Intriguingly, in contrast to the postcranial bones, none of the skull bones show tooth marks. They were thoroughly defleshed, however. Every bit of soft tissue—including eyes, ears, cheeks, lips and tongue—seems to have been meticulously removed with stone tools. Yet the cannibals took care to preserve the vault of the cranium, separating it from the face and shaping the edges to produce what Bello and her colleagues have previously argued to be drinking cups and bowls of the sort well known from ethnographic accounts.

All told, the evidence from Gough’s Cave suggests to Bello that cannibalism there was both practical and ritualistic. She explained that cannibalism for survival—think Donner party—seems unlikely because the site contains a huge number of animal remains, suggesting that people were not starving. In addition, if they were eating their own kind out of sheer desperation, Bellow says, they probably would not have taken so much care in removing the brain and instead would have just smashed the skull to access the fatty organ inside. Instead, she argues that processing of the human body was a tradition—people at Gough’s ate the bodies of their fellow humans for nutrition rather than letting good meat go to waste, and then produced the skull cups for ritual. In fact, Bello suspects that, given the practical benefits, cannibalism was relatively common in the past.

In the question and answer period following Bello’s presentation, paleoanthropologist Jean Jacques Hublin of the Max Planck Institute for Evolutionary Anthropology in Leipzig asked what the evidence was for the fashioning of skull cups being a ritual endeavor as opposed to a utilitarian one.

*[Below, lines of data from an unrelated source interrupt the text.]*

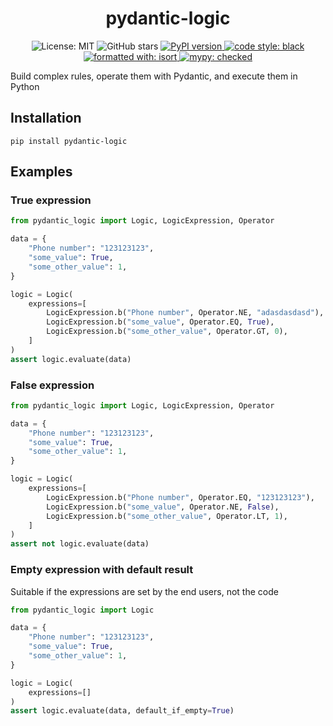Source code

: <div align="center">
  <h1>pydantic-logic</h1>
  <p>
    <img alt="License: MIT" src="https://img.shields.io/github/license/barabum0/pydantic-logic">
    <img alt="GitHub stars" src="https://img.shields.io/github/stars/barabum0/pydantic-logic">
    <a href="https://pypi.org/project/pydantic-logic">
        <img alt="PyPI version" src="https://img.shields.io/pypi/v/pydantic-logic.svg?logo=pypi&logoColor=FFE873">
    </a>
    <a href="https://github.com/psf/black">
        <img alt="code style: black" src="https://img.shields.io/badge/code%20style-black-000000.svg">
    </a>
    <a href="https://github.com/PyCQA/isort">
        <img alt="formatted with: isort" src="https://img.shields.io/badge/formatted%20with-isort-blue.svg">
    </a>
    <a href="https://mypy-lang.org/">
        <img alt="mypy: checked" src="https://www.mypy-lang.org/static/mypy_badge.svg">
    </a>
  </p>
</div>
Build complex rules, operate them with Pydantic, and execute them in Python

## Installation
```shell
pip install pydantic-logic
```

## Examples

### True expression
```python
from pydantic_logic import Logic, LogicExpression, Operator

data = {
    "Phone number": "123123123",
    "some_value": True,
    "some_other_value": 1,
}

logic = Logic(
    expressions=[
        LogicExpression.b("Phone number", Operator.NE, "adasdasdasd"),
        LogicExpression.b("some_value", Operator.EQ, True),
        LogicExpression.b("some_other_value", Operator.GT, 0),
    ]
)
assert logic.evaluate(data)
```

### False expression
```python
from pydantic_logic import Logic, LogicExpression, Operator

data = {
    "Phone number": "123123123",
    "some_value": True,
    "some_other_value": 1,
}

logic = Logic(
    expressions=[
        LogicExpression.b("Phone number", Operator.EQ, "123123123"),
        LogicExpression.b("some_value", Operator.NE, False),
        LogicExpression.b("some_other_value", Operator.LT, 1),
    ]
)
assert not logic.evaluate(data)
```

### Empty expression with default result
Suitable if the expressions are set by the end users, not the code
```python
from pydantic_logic import Logic

data = {
    "Phone number": "123123123",
    "some_value": True,
    "some_other_value": 1,
}

logic = Logic(
    expressions=[]
)
assert logic.evaluate(data, default_if_empty=True)
```
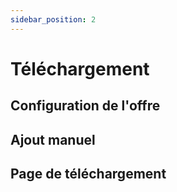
 ```yaml
---
sidebar_position: 2
---
```


# Téléchargement


## Configuration de l'offre

## Ajout manuel

## Page de téléchargement
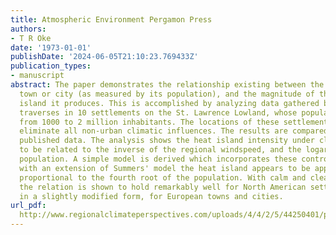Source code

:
 ```yaml
---
title: Atmospheric Environment Pergamon Press
authors:
- T R Oke
date: '1973-01-01'
publishDate: '2024-06-05T21:10:23.769433Z'
publication_types:
- manuscript
abstract: The paper demonstrates the relationship existing between the size of a village,
  town or city (as measured by its population), and the magnitude of the urban heat
  island it produces. This is accomplished by analyzing data gathered by automobile
  traverses in 10 settlements on the St. Lawrence Lowland, whose populations range
  from 1000 to 2 million inhabitants. The locations of these settlements effectively
  eliminate all non-urban climatic influences. The results are compared with previously
  published data. The analysis shows the heat island intensity under cloudless skies
  to be related to the inverse of the regional windspeed, and the logarithm of the
  population. A simple model is derived which incorporates these controls. In agreement
  with an extension of Summers' model the heat island appears to be approximately
  proportional to the fourth root of the population. With calm and clear conditions
  the relation is shown to hold remarkably well for North American settlements, and
  in a slightly modified form, for European towns and cities.
url_pdf: 
  http://www.regionalclimateperspectives.com/uploads/4/4/2/5/44250401/post6oke1973uhiscaling.pdf
---
```

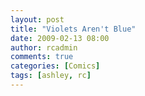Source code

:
 ```yaml
---
layout: post
title: "Violets Aren't Blue"
date: 2009-02-13 08:00
author: rcadmin
comments: true
categories: [Comics]
tags: [ashley, rc]
---
```

<a href="http://bitsmack.com/comics/2009/02/13/violets-arent-blue"><img src="http://dl.bitsmack.com/uploads/2009/02/20090213.jpg" alt="" title="but there were no birds Ashley, they left me too" class="alignnone size-full wp-image-1574" /></a>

Bello responded by noting among other things that historical accounts indicate that Australian aborigines who made skull cups used the containers every day, but knew exactly who every cup came from. She also commented to this reporter that the child’s skull would not have made for a good drinking vessel because its sutures were not yet fully fused, yet it was processed in exactly the same way as the adult skulls—another indication that the skull cups had ritualistic significance. Replying to a question from the audience about whether children might have been partaking of the human feast, Bello said that tooth marks from children cannot be distinguished from adult tooth marks, because only the tip of the tooth leaves the mark.

Bello also observed that now that researchers have ways to identify human tooth marks, they may find more evidence of cannibalism in the fossil record of our ancestors. Scientists can now re-examine sites with equivocal evidence for cannibalism and check the bones for human bites.